DOENÇAS VIRAIS EMERGENTES: DESAFIOS PARA A MEDICINA INTENSIVA
DOI:
https://doi.org/10.63330/aurumpub.024-012Palavras-chave:
Doenças virais emergentes, Medicina intensiva, Manejo clínico, Terapias antivirais, Vigilância epidemiológicaResumo
As doenças virais emergentes representam um desafio crescente para a medicina intensiva, em razão da alta transmissibilidade, variabilidade genética e rápida evolução clínica dos pacientes críticos.
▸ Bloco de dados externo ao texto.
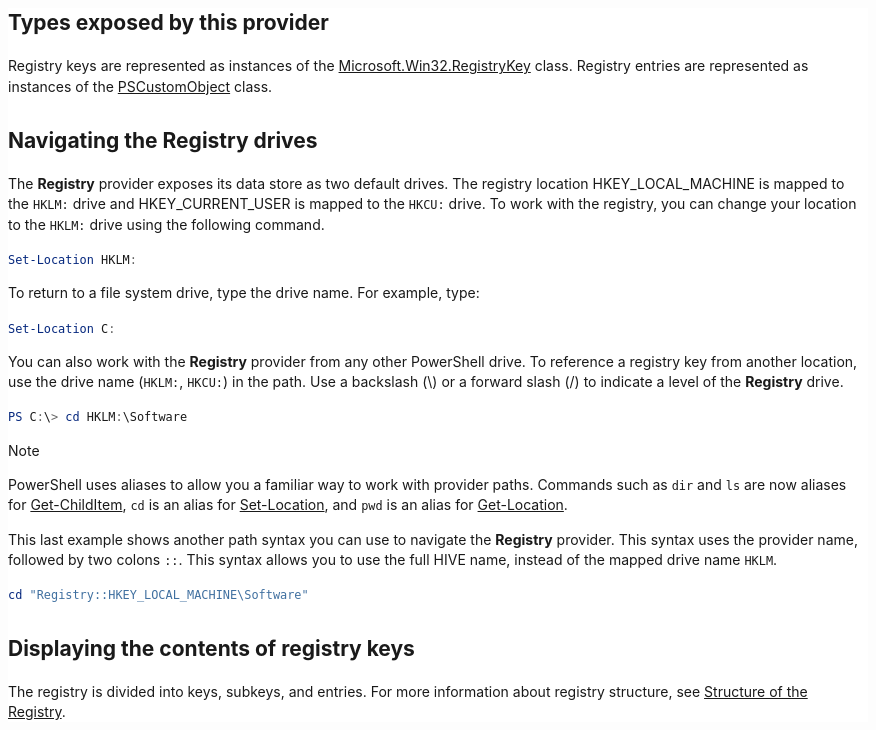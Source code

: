 ## Types exposed by this provider

Registry keys are represented as instances of the
[Microsoft.Win32.RegistryKey](https://docs.microsoft.com/dotnet/api/microsoft.win32.registrykey)
class. Registry entries are represented as instances of the
[PSCustomObject](/dotnet/api/system.management.automation.pscustomobject)
class.

## Navigating the Registry drives

The **Registry** provider exposes its data store as two default drives. The
registry location HKEY_LOCAL_MACHINE is mapped to the `HKLM:` drive and
HKEY_CURRENT_USER is mapped to the `HKCU:` drive. To work with the registry,
you can change your location to the `HKLM:` drive using the following command.

```powershell
Set-Location HKLM:
```

To return to a file system drive, type the drive name. For example, type:

```powershell
Set-Location C:
```

You can also work with the **Registry** provider from any other PowerShell
drive. To reference a registry key from another location, use the drive name
(`HKLM:`, `HKCU:`) in the path. Use a backslash (\\) or a forward slash (/) to
indicate a level of the **Registry** drive.

```powershell
PS C:\> cd HKLM:\Software
```

> [!NOTE]
> PowerShell uses aliases to allow you a familiar way to work with provider
> paths. Commands such as `dir` and `ls` are now aliases for
> [Get-ChildItem](../../Microsoft.PowerShell.Management/Get-ChildItem.md),
> `cd` is an alias for [Set-Location](../../Microsoft.PowerShell.Management/Set-Location.md),
> and `pwd` is an alias for [Get-Location](../../Microsoft.PowerShell.Management/Get-Location.md).

This last example shows another path syntax you can use to navigate the
**Registry** provider. This syntax uses the provider name, followed by two
colons `::`. This syntax allows you to use the full HIVE name, instead of the
mapped drive name `HKLM`.

```powershell
cd "Registry::HKEY_LOCAL_MACHINE\Software"
```

## Displaying the contents of registry keys

The registry is divided into keys, subkeys, and entries. For more information
about registry structure, see [Structure of the Registry](/windows/desktop/sysinfo/structure-of-the-registry.md).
Este estudo teve como objetivo analisar os principais impactos dessas doenças na assistência intensiva, identificando estratégias eficazes de manejo e prevenção. Realizou-se uma revisão integrativa da literatura, considerando publicações de 2018 a 2024 nas bases PubMed, SciELO e Web of Science, com foco em autores de referência como Fauci (2020), Morens & Fauci (2023) e Piot et al. (2022). Os resultados indicaram que a atuação precoce na ventilação mecânica, o monitoramento hemodinâmico contínuo e o uso criterioso de terapias antivirais são fundamentais para reduzir a mortalidade. Destacou-se ainda a importância da capacitação contínua das equipes e do desenvolvimento de protocolos baseados em evidências. Conclui-se que a integração entre vigilância epidemiológica, tecnologia médica e formação profissional é essencial para fortalecer a resposta da medicina intensiva frente às doenças virais emergentes.